**MATERIAL SHOWN**
%%
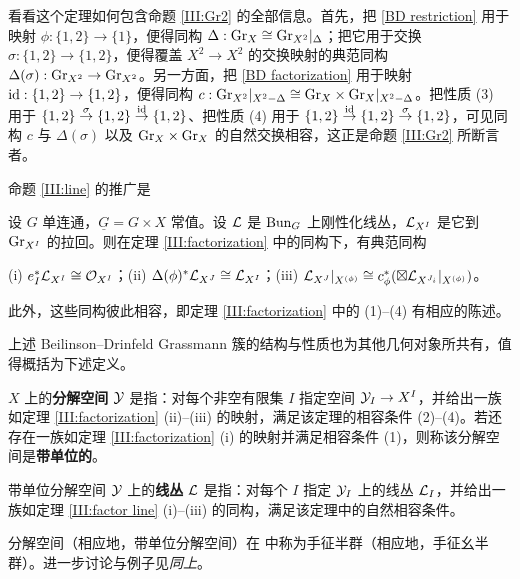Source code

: \begin{ex}\label{FA ex}
看看这个定理如何包含命题 \ref{III:Gr2} 的全部信息。首先，把 \eqref{BD restriction} 用于映射 $\phi:\{1,2\}\to \{1\}$，便得同构 $\Delta: {\operatorname{Gr}}_X\cong {\operatorname{Gr}}_{X^2}|_{\Delta}$；把它用于交换 $\sigma:\{1,2\}\to \{1,2\}$，便得覆盖 $X^2\to X^2$ 的交换映射的典范同构 $\Delta(\sigma):{\operatorname{Gr}}_{X^2}\to {\operatorname{Gr}}_{X^2}$。另一方面，把 \eqref{BD factorization} 用于映射 ${\operatorname{id}}: \{1,2\}\to \{1,2\}$，便得同构 $c:{\operatorname{Gr}}_{X^2}|_{X^2-\Delta}\cong {\operatorname{Gr}}_X\times{\operatorname{Gr}}_X|_{X^2-\Delta}$。把性质 (3) 用于 $\{1,2\}\stackrel{\sigma}{\to}\{1,2\}\stackrel{{\operatorname{id}}}{\to}\{1,2\}$、把性质 (4) 用于 $\{1,2\}\stackrel{{\operatorname{id}}}{\to}\{1,2\}\stackrel{\sigma}{\to}\{1,2\}$，可见同构 $c$ 与 $\Delta(\sigma)$ 以及 ${\operatorname{Gr}}_{X}\times{\operatorname{Gr}}_X$ 的自然交换相容，这正是命题 \ref{III:Gr2} 所断言者。
\end{ex}

命题 \ref{III:line} 的推广是

\begin{thm}\label{III:factor line}
设 $G$ 单连通，$\underline G=G\times X$ 常值。设 ${\mathcal L}$ 是 ${\operatorname{Bun}}_{G}$ 上刚性化线丛，${\mathcal L}_{X^I}$ 是它到 ${\operatorname{Gr}}_{X^I}$ 的拉回。则在定理 \ref{III:factorization} 中的同构下，有典范同构

(i) $e_I^*{\mathcal L}_{X^I}\cong {\mathcal O}_{X^I}$；(ii) $\Delta(\phi)^*{\mathcal L}_{X^J}\cong {\mathcal L}_{X^I}$；(iii) ${\mathcal L}_{X^J}|_{X^{(\phi)}}\cong c_\phi^*(\boxtimes {\mathcal L}_{X^{J_i}}|_{X^{(\phi)}})$。

此外，这些同构彼此相容，即定理 \ref{III:factorization} 中的 (1)--(4) 有相应的陈述。
\end{thm}

上述 Beilinson--Drinfeld Grassmann 簇的结构与性质也为其他几何对象所共有，值得概括为下述定义。

\begin{dfn}\label{FA space}
$X$ 上的\textbf{分解空间} ${\mathcal Y}$ 是指：对每个非空有限集 $I$ 指定空间 ${\mathcal Y}_I\to X^I$，并给出一族如定理 \ref{III:factorization} (ii)--(iii) 的映射，满足该定理的相容条件 (2)--(4)。若还存在一族如定理 \ref{III:factorization} (i) 的映射并满足相容条件 (1)，则称该分解空间是\textbf{带单位的}。

带单位分解空间 ${\mathcal Y}$ 上的\textbf{线丛} ${\mathcal L}$ 是指：对每个 $I$ 指定 ${\mathcal Y}_I$ 上的线丛 ${\mathcal L}_I$，并给出一族如定理 \ref{III:factor line} (i)--(iii) 的同构，满足该定理中的自然相容条件。
\end{dfn}

\begin{rmk}
分解空间（相应地，带单位分解空间）在 \cite[\S\ 3.10.16]{BD0} 中称为手征半群（相应地，手征幺半群）。进一步讨论与例子见\emph{同上}。
\end{rmk}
%%
Exactly the lines from the one containing "是指：对每个 $I$ 指定" through the end of the records above are to be printed, and no others.

带单位分解空间 ${\mathcal Y}$ 上的\textbf{线丛} ${\mathcal L}$ 是指：对每个 $I$ 指定 ${\mathcal Y}_I$ 上的线丛 ${\mathcal L}_I$，并给出一族如定理 \ref{III:factor line} (i)--(iii) 的同构，满足该定理中的自然相容条件。
\end{dfn}

\begin{rmk}
分解空间（相应地，带单位分解空间）在 \cite[\S\ 3.10.16]{BD0} 中称为手征半群（相应地，手征幺半群）。进一步讨论与例子见\emph{同上}。
\end{rmk}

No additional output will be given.